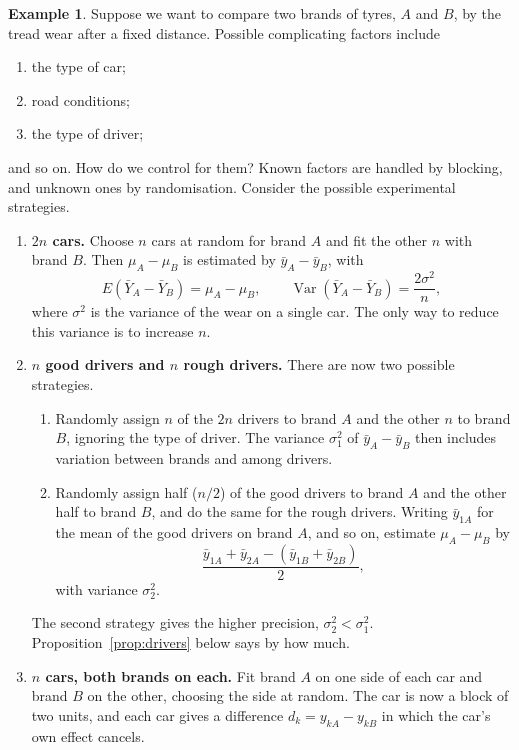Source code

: \documentclass[11pt,a4paper]{article}
\numberwithin{equation}{section}
\DeclareMathOperator{\Var}{Var}
\theoremstyle{definition}
\newtheorem{exa}[thm]{Example}
\begin{document}
\begin{exa}\label{exa:tyres}
Suppose we want to compare two brands of tyres, $A$ and $B$, by the tread wear after a fixed distance. Possible complicating factors include
\begin{enumerate}[label=(\roman*)]
\item the type of car;
\item road conditions;
\item the type of driver;
\end{enumerate}
and so on. How do we control for them? Known factors are handled by blocking, and unknown ones by randomisation. Consider the possible
experimental strategies.

\begin{enumerate}[label=(\alph*)]
\item \textbf{$2n$ cars.} Choose $n$ cars at random for brand $A$ and fit the other $n$ with brand $B$. Then $\mu_A - \mu_B$ is estimated by
$\bar y_A - \bar y_B$, with
\[
E(\bar Y_A - \bar Y_B) = \mu_A - \mu_B , \qquad \Var(\bar Y_A - \bar Y_B) = \frac{2\sigma^2}{n} ,
\]
where $\sigma^2$ is the variance of the wear on a single car. The only way to reduce this variance is to increase $n$.

\item \textbf{$n$ good drivers and $n$ rough drivers.} There are now two possible strategies.
\begin{enumerate}[label=(\roman*)]
\item Randomly assign $n$ of the $2n$ drivers to brand $A$ and the other $n$ to brand $B$, ignoring the type of driver. The variance $\sigma_1^2$ of
$\bar y_A - \bar y_B$ then includes variation between brands and among drivers.
\item Randomly assign half ($n/2$) of the good drivers to brand $A$ and the other half to brand $B$, and do the same for the rough drivers.
Writing $\bar y_{1A}$ for the mean of the good drivers on brand $A$, and so on, estimate $\mu_A - \mu_B$ by
\[
\frac{\bar y_{1A} + \bar y_{2A} - (\bar y_{1B} + \bar y_{2B})}{2} ,
\]
with variance $\sigma_2^2$.
\end{enumerate}
The second strategy gives the higher precision, $\sigma_2^2 < \sigma_1^2$. Proposition~\ref{prop:drivers} below says by how much.

\item \textbf{$n$ cars, both brands on each.} Fit brand $A$ on one side of each car and brand $B$ on the other, choosing the side at random. The
car is now a block of two units, and each car gives a difference $d_k = y_{kA} - y_{kB}$ in which the car's own effect cancels.
\end{enumerate}
\end{exa}
\end{document}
--
WHAT IS EXPECTED
All records are to be reproduced exactly; the pictures are to be omitted.

OUTPUT
Source code

: \documentclass[11pt,a4paper]{article}
\numberwithin{equation}{section}
\DeclareMathOperator{\Var}{Var}
\theoremstyle{definition}
\newtheorem{exa}[thm]{Example}
\begin{document}
\begin{exa}\label{exa:tyres}
Suppose we want to compare two brands of tyres, $A$ and $B$, by the tread wear after a fixed distance. Possible complicating factors include
\begin{enumerate}[label=(\roman*)]
\item the type of car;
\item road conditions;
\item the type of driver;
\end{enumerate}
and so on. How do we control for them? Known factors are handled by blocking, and unknown ones by randomisation. Consider the possible
experimental strategies.

\begin{enumerate}[label=(\alph*)]
\item \textbf{$2n$ cars.} Choose $n$ cars at random for brand $A$ and fit the other $n$ with brand $B$. Then $\mu_A - \mu_B$ is estimated by
$\bar y_A - \bar y_B$, with
\[
E(\bar Y_A - \bar Y_B) = \mu_A - \mu_B , \qquad \Var(\bar Y_A - \bar Y_B) = \frac{2\sigma^2}{n} ,
\]
where $\sigma^2$ is the variance of the wear on a single car. The only way to reduce this variance is to increase $n$.

\item \textbf{$n$ good drivers and $n$ rough drivers.} There are now two possible strategies.
\begin{enumerate}[label=(\roman*)]
\item Randomly assign $n$ of the $2n$ drivers to brand $A$ and the other $n$ to brand $B$, ignoring the type of driver. The variance $\sigma_1^2$ of
$\bar y_A - \bar y_B$ then includes variation between brands and among drivers.
\item Randomly assign half ($n/2$) of the good drivers to brand $A$ and the other half to brand $B$, and do the same for the rough drivers.
Writing $\bar y_{1A}$ for the mean of the good drivers on brand $A$, and so on, estimate $\mu_A - \mu_B$ by
\[
\frac{\bar y_{1A} + \bar y_{2A} - (\bar y_{1B} + \bar y_{2B})}{2} ,
\]
with variance $\sigma_2^2$.
\end{enumerate}
The second strategy gives the higher precision, $\sigma_2^2 < \sigma_1^2$. Proposition~\ref{prop:drivers} below says by how much.

\item \textbf{$n$ cars, both brands on each.} Fit brand $A$ on one side of each car and brand $B$ on the other, choosing the side at random. The
car is now a block of two units, and each car gives a difference $d_k = y_{kA} - y_{kB}$ in which the car's own effect cancels.
\end{enumerate}
\end{exa}
\end{document}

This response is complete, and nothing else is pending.